Festivals have long been a major part of the cultural, social, and economic fabric of Milwaukee. Early festivals were often celebrations of a shared ethnic heritage. As the turn of the century approached, city leaders recognized the potential of these events to draw visitors from across the nation, and Milwaukee began to emerge as a leading center for “merry-making.”[1]

By the time of the Great Depression, the origins of Milwaukee as “the City of Festivals” emerged and the lakefront played host to a number of major celebrations. However, the “City of Festivals” concept truly emerged following the turmoil and rapid change of the post-war years. Starting in the late 1960s with Summerfest, and growing throughout the following decades with the creation of annual ethnic and neighborhood festivals, the long-time tradition of the Milwaukee festival became major factors in the city’s identity and economy while continuing to allow the city’s ethnic communities a chance to share and celebrate their heritage.

Historian Victor Greene traced Milwaukee’s festival history to the influx of German immigrants in the 1840s and 1850s, who brought such celebrations with them from the old country.[2] Notices of church and fraternal organization festivals appear in Milwaukee newspapers as early as the 1850s.[3] In 1862, the Milwaukee Sentinel noted that a recent spate of festivals had proven very successful in raising money for social and church groups. Few details of these festivals were given, but it was mentioned that they typically included music and refreshments.[4] The most significant festival of this era was probably the 1865 fundraising fair that helped to build the Soldiers Home (officially called the National Home for Disabled Volunteer Soldiers) on Milwaukee’s western edge. The centerpiece of the event was a raffle that gave away everything from agricultural products to a piano valued at $2,000.[5]

Festivals were widely adopted by a variety of groups, including those like the Independent Order of Good Templars—a temperance society—whose celebrations contrasted markedly with those of the freely-imbibing Germans.[6] While the early festival scene was dominated by German groups, Greene writes that these events were seldom exclusionary, and that people of all ethnic backgrounds enjoyed the German festivals.[7] Indeed, as the Sentinel noted in October 1890, attendees at the German-American Day celebration were “‘Yankees’ who knew no German [and] men from the Fatherland who knew little else.”[8]

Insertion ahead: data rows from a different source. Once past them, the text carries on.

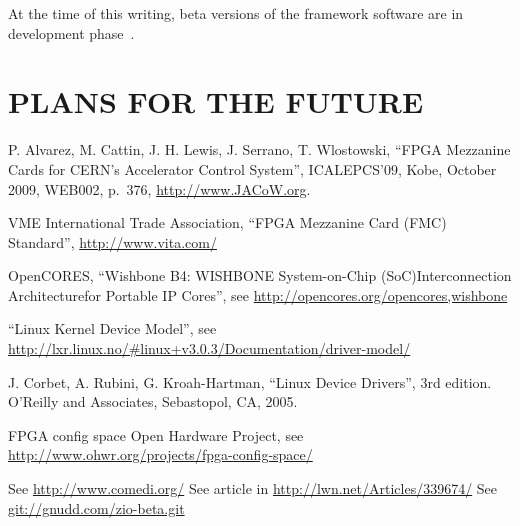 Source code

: \documentclass{JAC2003}
\begin{document}
At the time of this writing, beta versions of the framework software
are in development phase~\cite{zio-git}.

\section{PLANS FOR THE FUTURE}



\begin{thebibliography}{9}   %

P. Alvarez, M. Cattin, J. H. Lewis, J. Serrano, T. Wlostowski,
``FPGA Mezzanine Cards for CERN’s Accelerator Control System'',
ICALEPCS'09, Kobe, October 2009, WEB002, p.~376,
\url{http://www.JACoW.org}.

VME International Trade Association,
``FPGA Mezzanine Card (FMC) Standard'', \url{http://www.vita.com/}

OpenCORES,
``Wishbone B4: WISHBONE System-on-Chip (SoC)Interconnection
Architecturefor Portable IP Cores'',
see \url{http://opencores.org/opencores,wishbone}

``Linux Kernel Device Model'',
see \url{http://lxr.linux.no/#linux+v3.0.3/Documentation/driver-model/}

J. Corbet, A. Rubini, G. Kroah-Hartman, ``Linux Device Drivers'', 3rd
edition. O'Reilly and Associates, Sebastopol, CA, 2005.

 FPGA config space Open Hardware
Project, see
\url{http://www.ohwr.org/projects/fpga-config-space/}

 See \url{http://www.comedi.org/}
 See article in \url{http://lwn.net/Articles/339674/}
 See \url{git://gnudd.com/zio-beta.git}

\end{thebibliography}
\end{document}
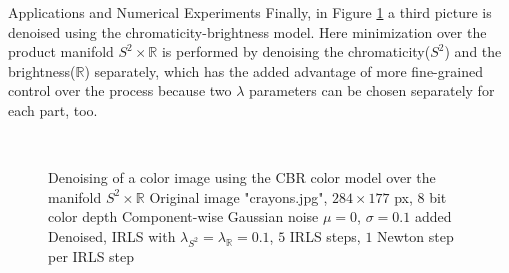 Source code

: \begin{chapter}{Applications and Numerical Experiments}
Finally, in Figure \ref{fig:application_color3} a third picture is denoised using the chromaticity-brightness model. Here minimization over the product manifold
$S^2\times \mathbb{R}$ is performed by denoising the chromaticity($S^2$) and the brightness($\mathbb{R}$) separately, which has the added advantage of more 
fine-grained control over the process because two $\lambda$ parameters can be chosen separately for each part, too.

\begin{figure}[h!]
    \centering
    \\
    \caption[Large image "crayons" CBR-vectorial denoising]{Denoising of a color image using the CBR color model over the manifold $S^2\times\mathbb{R}$
	 Original image "crayons.jpg", $284\times 177$ px, 8 bit color depth
	 Component-wise Gaussian noise $\mu=0$, $\sigma=0.1$ added
	 Denoised, IRLS with $\lambda_{S^2}=\lambda_{\mathbb{R}}=0.1$, $5$ IRLS steps, $1$ Newton step per IRLS step
	\label{fig:application_color3}
    }
\end{figure}


\end{chapter}
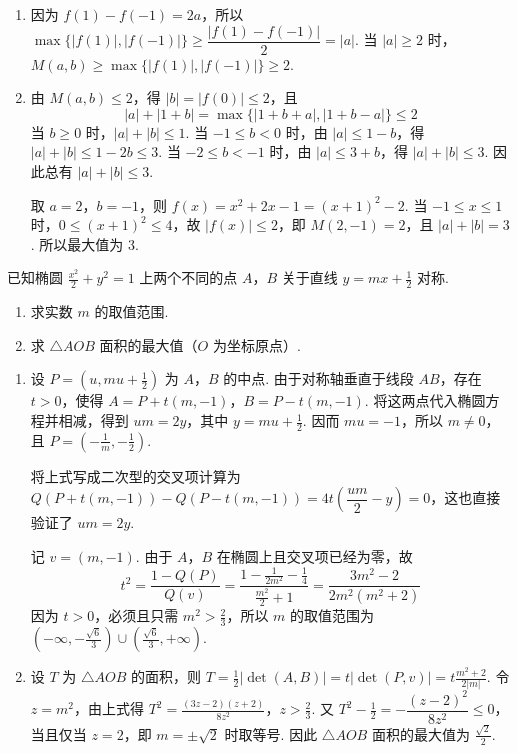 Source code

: \begin{solution}
\begin{enumerate}
\item 因为 \(f(1)-f(-1)=2a\)，所以
\(\max\{|f(1)|,|f(-1)|\}\geqslant\dfrac{|f(1)-f(-1)|}{2}=|a|\). 当 \(|a|\geqslant2\) 时，\(M(a,b)\geqslant\max\{|f(1)|,|f(-1)|\}\geqslant2\).

\item 由 \(M(a,b)\leqslant2\)，得 \(|b|=|f(0)|\leqslant2\)，且
\[
|a|+|1+b|=\max\{|1+b+a|,|1+b-a|\}\leqslant2
\]
当 \(b\geqslant0\) 时，\(|a|+|b|\leqslant1\). 当 \(-1\leqslant b<0\) 时，由 \(|a|\leqslant1-b\)，得 \(|a|+|b|\leqslant1-2b\leqslant3\). 当 \(-2\leqslant b<-1\) 时，由 \(|a|\leqslant3+b\)，得 \(|a|+|b|\leqslant3\). 因此总有 \(|a|+|b|\leqslant3\).

取 \(a=2\)，\(b=-1\)，则 \(f(x)=x^2+2x-1=(x+1)^2-2\). 当 \(-1\leqslant x\leqslant1\) 时，\(0\leqslant(x+1)^2\leqslant4\)，故 \(|f(x)|\leqslant2\)，即 \(M(2,-1)=2\)，且 \(|a|+|b|=3\). 所以最大值为 \(3\).
\end{enumerate}
\end{solution}

\begin{problem}
已知椭圆 \(\frac{x^2}{2} + y^2 = 1\) 上两个不同的点 \(A\)，\(B\) 关于直线 \(y = mx + \frac{1}{2}\) 对称.
\begin{enumerate}
\item 求实数 \(m\) 的取值范围.
\item 求 \( \triangle AOB \) 面积的最大值（\(O\) 为坐标原点）.
\end{enumerate}
\end{problem}

\begin{solution}
\begin{enumerate}
\item 设 \(P=(u,mu+\frac{1}{2})\) 为 \(A\)，\(B\) 的中点. 由于对称轴垂直于线段 \(AB\)，存在 \(t>0\)，使得
\(A=P+t(m,-1)\)，\(B=P-t(m,-1)\). 将这两点代入椭圆方程并相减，得到 \(um=2y\)，其中 \(y=mu+\frac{1}{2}\). 因而 \(mu=-1\)，所以 \(m\neq0\)，且
\(P=\left(-\frac{1}{m},-\frac{1}{2}\right)\).

将上式写成二次型的交叉项计算为
\(Q(P+t(m,-1))-Q(P-t(m,-1))=4t\left(\dfrac{um}{2}-y\right)=0\)，这也直接验证了 \(um=2y\).

记 \(v=(m,-1)\). 由于 \(A\)，\(B\) 在椭圆上且交叉项已经为零，故
\[
t^2=\frac{1-Q(P)}{Q(v)}=\frac{1-\frac{1}{2m^2}-\frac14}{\frac{m^2}{2}+1}=\frac{3m^2-2}{2m^2(m^2+2)}
\]
因为 \(t>0\)，必须且只需 \(m^2>\frac{2}{3}\)，所以 \(m\) 的取值范围为 \(\left(-\infty,-\frac{\sqrt{6}}{3}\right)\cup\left(\frac{\sqrt{6}}{3},+\infty\right)\).

\item 设 \(T\) 为 \(\triangle AOB\) 的面积，则
\(T=\frac12|\det(A,B)|=t|\det(P,v)|=t\frac{m^2+2}{2|m|}\). 令 \(z=m^2\)，由上式得
\(T^2=\frac{(3z-2)(z+2)}{8z^2}\)，\(z>\frac23\).
又 \(T^2-\frac12=-\dfrac{(z-2)^2}{8z^2}\leqslant0\)，当且仅当 \(z=2\)，即 \(m=\pm\sqrt{2}\) 时取等号. 因此 \(\triangle AOB\) 面积的最大值为 \(\frac{\sqrt{2}}{2}\).
\end{enumerate}
\end{solution}

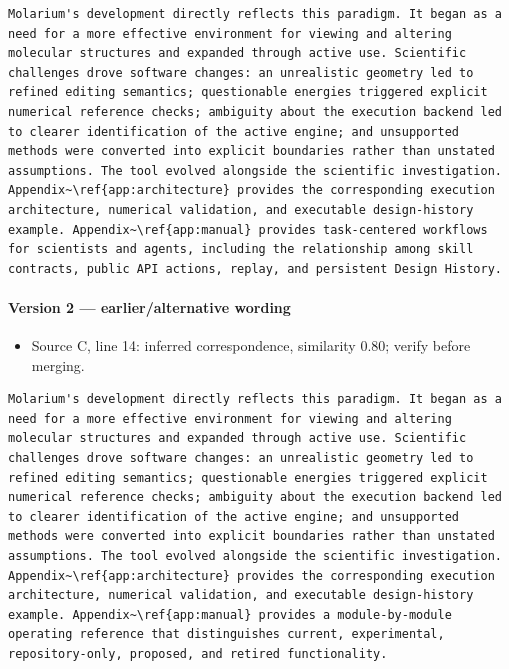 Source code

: \documentclass[11pt]{article}
\begin{document}
\begin{lstlisting}
Molarium's development directly reflects this paradigm. It began as a need for a more effective environment for viewing and altering molecular structures and expanded through active use. Scientific challenges drove software changes: an unrealistic geometry led to refined editing semantics; questionable energies triggered explicit numerical reference checks; ambiguity about the execution backend led to clearer identification of the active engine; and unsupported methods were converted into explicit boundaries rather than unstated assumptions. The tool evolved alongside the scientific investigation. Appendix~\ref{app:architecture} provides the corresponding execution architecture, numerical validation, and executable design-history example. Appendix~\ref{app:manual} provides task-centered workflows for scientists and agents, including the relationship among skill contracts, public API actions, replay, and persistent Design History.
\end{lstlisting}

\paragraph{Version 2 --- earlier/alternative wording}

\begin{itemize}[leftmargin=*]
\item Source C, line 14: inferred correspondence, similarity 0.80; verify before merging.
\end{itemize}

\begin{lstlisting}
Molarium's development directly reflects this paradigm. It began as a need for a more effective environment for viewing and altering molecular structures and expanded through active use. Scientific challenges drove software changes: an unrealistic geometry led to refined editing semantics; questionable energies triggered explicit numerical reference checks; ambiguity about the execution backend led to clearer identification of the active engine; and unsupported methods were converted into explicit boundaries rather than unstated assumptions. The tool evolved alongside the scientific investigation. Appendix~\ref{app:architecture} provides the corresponding execution architecture, numerical validation, and executable design-history example. Appendix~\ref{app:manual} provides a module-by-module operating reference that distinguishes current, experimental, repository-only, proposed, and retired functionality.
\end{lstlisting}
\end{document}
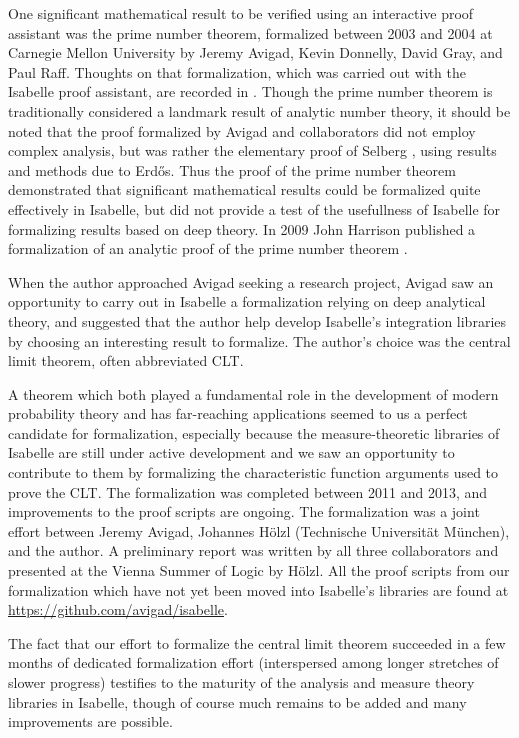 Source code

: \documentclass[leqno]{article}
\theoremstyle{definition}
\begin{document}
One significant mathematical result to be verified using an interactive proof assistant was the prime number theorem, formalized between 2003 and 2004 at Carnegie Mellon University by Jeremy Avigad, Kevin Donnelly, David Gray, and Paul Raff. Thoughts on that formalization, which was carried out with the Isabelle proof assistant, are recorded in \cite{avigad-etal-pnt}. Though the prime number theorem is traditionally considered a landmark result of analytic number theory, it should be noted that the proof formalized by Avigad and collaborators did not employ complex analysis, but was rather the elementary proof of Selberg \cite{selberg-pnt}, using results and methods due to Erd{\H{o}}s. Thus the proof of the prime number theorem demonstrated that significant mathematical results could be formalized quite effectively in Isabelle, but did not provide a test of the usefullness of Isabelle for formalizing results based on deep theory. In 2009 John Harrison published a formalization of an analytic proof of the prime number theorem \cite{harrison-pnt}.

When the author approached Avigad seeking a research project, Avigad saw an opportunity to carry out in Isabelle a formalization relying on deep analytical theory, and suggested that the author help develop Isabelle's integration libraries by choosing an interesting result to formalize. The author's choice was the central limit theorem, often abbreviated CLT.

A theorem which both played a fundamental role in the development of modern probability theory and has far-reaching applications seemed to us a perfect candidate for formalization, especially because the measure-theoretic libraries of Isabelle are still under active development and we saw an opportunity to contribute to them by formalizing the characteristic function arguments used to prove the CLT. The formalization was completed between 2011 and 2013, and improvements to the proof scripts are ongoing. The formalization was a joint effort between Jeremy Avigad, Johannes H\"olzl (Technische Universit\"at M\"unchen), and the author. A preliminary report \cite{prelim} was written by all three collaborators and presented at the Vienna Summer of Logic by H\"olzl.
All the proof scripts from our formalization which have not yet been moved into Isabelle's libraries are found at \url{https://github.com/avigad/isabelle}.

The fact that our effort to formalize the central limit theorem succeeded in a few months of dedicated formalization effort (interspersed among longer stretches of slower progress) testifies to the maturity of the analysis and measure theory libraries in Isabelle, though of course much remains to be added and many improvements are possible.
\end{document}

The 1890 German-American Day festival stands out as one of the first Milwaukee festivals to attract national attention. The event celebrated the bicentennial of German migration to the New World and received attention from newspapers as far away as San Francisco.[9] A parade featuring eighteen floats represented Milwaukee business and industry and historical milestones in German history. Six white horses where loaned by Captain Frederick Pabst to lead the parade. The Sentinel estimated that 100,000 people took part in the festivities or watched the parade as it marched down Wisconsin Avenue and into Walker’s Point. The participants enjoyed music and food and a series of speeches from local dignitaries, in both German and English. The event was not only an outpouring of German pride but also a showcase for Milwaukee. The national media attention given to the festival and the participation of business leaders showed that Milwaukee’s festivals were beginning to evolve as something more than simple fundraisers or chances for locals to enjoy an afternoon of recreation. The Sentinel even expressed hope that Milwaukee could become a national leader in such celebrations.[10]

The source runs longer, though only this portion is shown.